** What the task asks **
Write the records below out again word for word, with the pictures removed.
------------------------------------------------------------
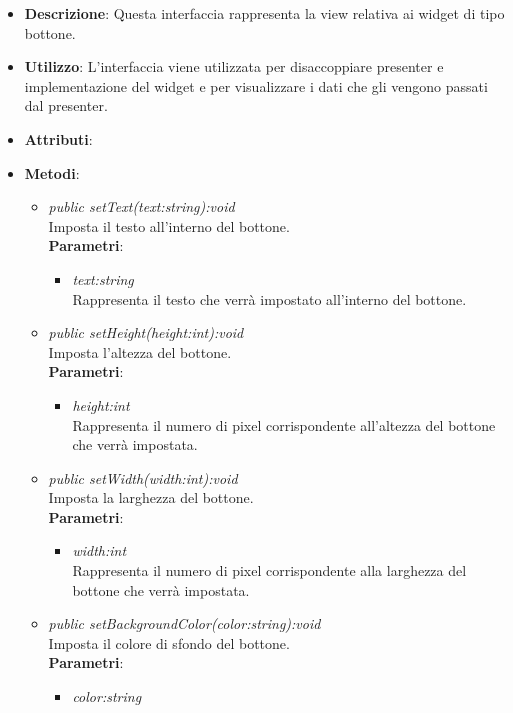 \begin{itemize}
\item \textbf{Descrizione}: Questa interfaccia rappresenta la view relativa ai widget di tipo bottone.
\item \textbf{Utilizzo}: L'interfaccia viene utilizzata per disaccoppiare presenter e implementazione del widget e per visualizzare i dati che gli vengono passati dal presenter.
\item \textbf{Attributi}:
\item \textbf{Metodi}:
	\begin{itemize}
	\item \textit{public setText(text:string):void}\\
	Imposta il testo all'interno del bottone.
		\\ \textbf{Parametri}: \begin{itemize}
		\item \textit{text:string}\\
		Rappresenta il testo che verrà impostato all'interno del bottone.
		\end{itemize}
	\item \textit{public setHeight(height:int):void}\\
	Imposta l'altezza del bottone.
		\\ \textbf{Parametri}: \begin{itemize}
		\item \textit{height:int}\\
		Rappresenta il numero di pixel corrispondente all'altezza del bottone che verrà impostata.
		\end{itemize}
	\item \textit{public setWidth(width:int):void}\\
	Imposta la larghezza del bottone.
		\\ \textbf{Parametri}: \begin{itemize}
		\item \textit{width:int}\\
		Rappresenta il numero di pixel corrispondente alla larghezza del bottone che verrà impostata.
		\end{itemize}
	\item \textit{public setBackgroundColor(color:string):void}\\
	Imposta il colore di sfondo del bottone.
		\\ \textbf{Parametri}: \begin{itemize}
		\item \textit{color:string}\\

\end{itemize}
\end{itemize}
\end{itemize}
------------------------------------------------------------
** Response to this exercise **
 \begin{itemize}
\item \textbf{Descrizione}: Questa interfaccia rappresenta la view relativa ai widget di tipo bottone.
\item \textbf{Utilizzo}: L'interfaccia viene utilizzata per disaccoppiare presenter e implementazione del widget e per visualizzare i dati che gli vengono passati dal presenter.
\item \textbf{Attributi}:
\item \textbf{Metodi}:
	\begin{itemize}
	\item \textit{public setText(text:string):void}\\
	Imposta il testo all'interno del bottone.
		\\ \textbf{Parametri}: \begin{itemize}
		\item \textit{text:string}\\
		Rappresenta il testo che verrà impostato all'interno del bottone.
		\end{itemize}
	\item \textit{public setHeight(height:int):void}\\
	Imposta l'altezza del bottone.
		\\ \textbf{Parametri}: \begin{itemize}
		\item \textit{height:int}\\
		Rappresenta il numero di pixel corrispondente all'altezza del bottone che verrà impostata.
		\end{itemize}
	\item \textit{public setWidth(width:int):void}\\
	Imposta la larghezza del bottone.
		\\ \textbf{Parametri}: \begin{itemize}
		\item \textit{width:int}\\
		Rappresenta il numero di pixel corrispondente alla larghezza del bottone che verrà impostata.
		\end{itemize}
	\item \textit{public setBackgroundColor(color:string):void}\\
	Imposta il colore di sfondo del bottone.
		\\ \textbf{Parametri}: \begin{itemize}
		\item \textit{color:string}\\

\end{itemize}
\end{itemize}
\end{itemize}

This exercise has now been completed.